# Exercise instructions:
Below are the entries; count how many lines contain the word "space" and reply with that number alone.

# Material for this exercise:
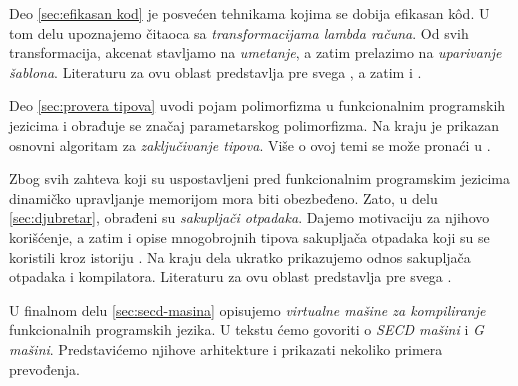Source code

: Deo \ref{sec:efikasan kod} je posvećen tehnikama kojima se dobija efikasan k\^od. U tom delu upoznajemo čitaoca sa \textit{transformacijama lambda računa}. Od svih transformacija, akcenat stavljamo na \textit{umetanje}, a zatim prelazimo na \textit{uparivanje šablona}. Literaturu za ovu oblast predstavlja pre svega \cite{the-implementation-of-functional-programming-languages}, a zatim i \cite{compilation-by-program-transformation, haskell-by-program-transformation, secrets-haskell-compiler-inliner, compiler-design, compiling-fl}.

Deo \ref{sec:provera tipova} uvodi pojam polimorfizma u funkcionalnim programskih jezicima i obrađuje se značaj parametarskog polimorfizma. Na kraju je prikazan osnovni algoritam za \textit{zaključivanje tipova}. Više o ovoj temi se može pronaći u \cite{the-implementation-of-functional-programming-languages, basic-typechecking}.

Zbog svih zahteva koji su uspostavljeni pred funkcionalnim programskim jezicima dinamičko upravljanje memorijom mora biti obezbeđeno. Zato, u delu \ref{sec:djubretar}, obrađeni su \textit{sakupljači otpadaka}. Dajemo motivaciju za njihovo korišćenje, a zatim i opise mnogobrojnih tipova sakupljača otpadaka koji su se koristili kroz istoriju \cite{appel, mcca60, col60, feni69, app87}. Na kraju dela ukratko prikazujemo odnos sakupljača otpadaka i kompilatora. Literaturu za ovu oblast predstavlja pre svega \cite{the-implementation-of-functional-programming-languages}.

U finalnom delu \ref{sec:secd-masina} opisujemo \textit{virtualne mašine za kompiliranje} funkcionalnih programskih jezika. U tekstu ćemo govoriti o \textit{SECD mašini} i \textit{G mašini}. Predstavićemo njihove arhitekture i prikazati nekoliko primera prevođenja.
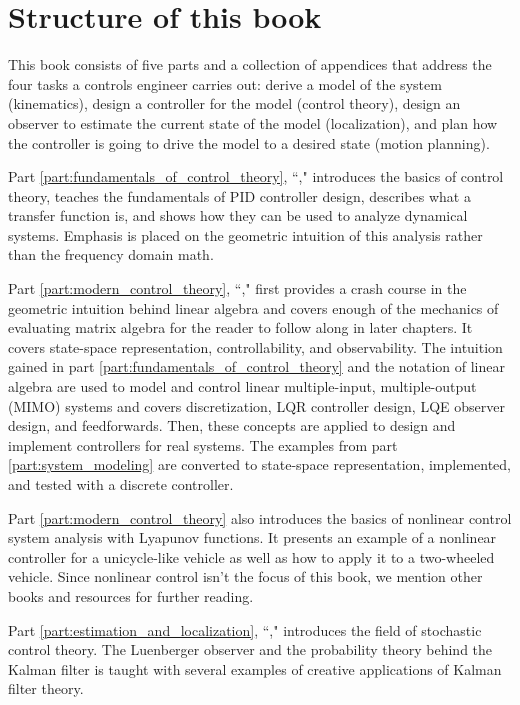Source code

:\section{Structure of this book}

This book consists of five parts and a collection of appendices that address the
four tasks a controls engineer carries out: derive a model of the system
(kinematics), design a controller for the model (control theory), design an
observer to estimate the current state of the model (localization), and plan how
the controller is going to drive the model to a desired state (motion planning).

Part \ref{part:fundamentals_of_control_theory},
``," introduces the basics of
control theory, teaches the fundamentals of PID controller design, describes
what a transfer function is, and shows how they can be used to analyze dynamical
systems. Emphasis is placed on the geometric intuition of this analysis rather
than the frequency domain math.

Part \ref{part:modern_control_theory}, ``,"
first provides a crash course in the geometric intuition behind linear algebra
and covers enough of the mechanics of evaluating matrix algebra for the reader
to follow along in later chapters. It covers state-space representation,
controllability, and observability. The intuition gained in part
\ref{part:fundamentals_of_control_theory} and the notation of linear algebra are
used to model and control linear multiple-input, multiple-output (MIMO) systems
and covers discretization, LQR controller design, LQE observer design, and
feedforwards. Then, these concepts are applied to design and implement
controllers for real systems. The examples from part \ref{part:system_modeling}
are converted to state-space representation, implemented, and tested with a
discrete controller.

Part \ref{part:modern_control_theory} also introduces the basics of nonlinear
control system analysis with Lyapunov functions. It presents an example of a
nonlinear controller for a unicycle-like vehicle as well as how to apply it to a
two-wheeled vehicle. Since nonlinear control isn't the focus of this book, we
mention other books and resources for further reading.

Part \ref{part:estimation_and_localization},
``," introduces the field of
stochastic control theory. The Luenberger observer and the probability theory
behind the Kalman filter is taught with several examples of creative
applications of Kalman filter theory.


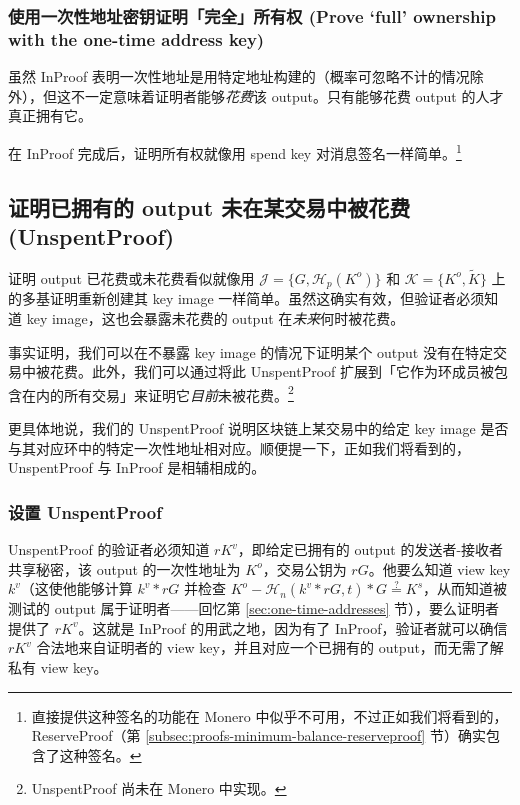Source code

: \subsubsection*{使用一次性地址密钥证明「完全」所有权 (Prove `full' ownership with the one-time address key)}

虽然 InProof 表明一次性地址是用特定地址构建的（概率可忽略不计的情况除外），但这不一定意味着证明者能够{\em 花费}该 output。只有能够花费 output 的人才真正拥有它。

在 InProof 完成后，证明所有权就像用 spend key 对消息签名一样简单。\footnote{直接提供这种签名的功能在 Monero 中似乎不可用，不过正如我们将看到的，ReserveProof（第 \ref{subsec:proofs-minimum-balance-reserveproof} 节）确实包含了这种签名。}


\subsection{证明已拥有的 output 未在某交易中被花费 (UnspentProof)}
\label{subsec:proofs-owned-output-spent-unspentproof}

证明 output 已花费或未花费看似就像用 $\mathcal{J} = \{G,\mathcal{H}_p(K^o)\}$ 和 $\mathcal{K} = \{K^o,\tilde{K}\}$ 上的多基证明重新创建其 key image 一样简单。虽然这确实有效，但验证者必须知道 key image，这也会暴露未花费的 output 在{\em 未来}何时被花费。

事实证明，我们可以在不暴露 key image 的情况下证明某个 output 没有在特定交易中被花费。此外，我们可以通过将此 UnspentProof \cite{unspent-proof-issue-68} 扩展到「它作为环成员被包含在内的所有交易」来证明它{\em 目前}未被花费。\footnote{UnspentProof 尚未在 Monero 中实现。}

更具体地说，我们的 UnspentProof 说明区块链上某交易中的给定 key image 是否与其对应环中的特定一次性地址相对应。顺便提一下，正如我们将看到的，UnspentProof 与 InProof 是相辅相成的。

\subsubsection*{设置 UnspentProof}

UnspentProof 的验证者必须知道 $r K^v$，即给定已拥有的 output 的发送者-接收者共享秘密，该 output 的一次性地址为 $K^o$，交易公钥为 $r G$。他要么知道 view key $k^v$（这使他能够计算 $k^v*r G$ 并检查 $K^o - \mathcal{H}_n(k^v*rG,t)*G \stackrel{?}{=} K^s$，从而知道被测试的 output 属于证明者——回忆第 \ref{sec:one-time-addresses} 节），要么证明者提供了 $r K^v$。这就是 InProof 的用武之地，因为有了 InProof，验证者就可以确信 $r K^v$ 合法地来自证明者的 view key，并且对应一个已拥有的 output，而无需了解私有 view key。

# Result below:
2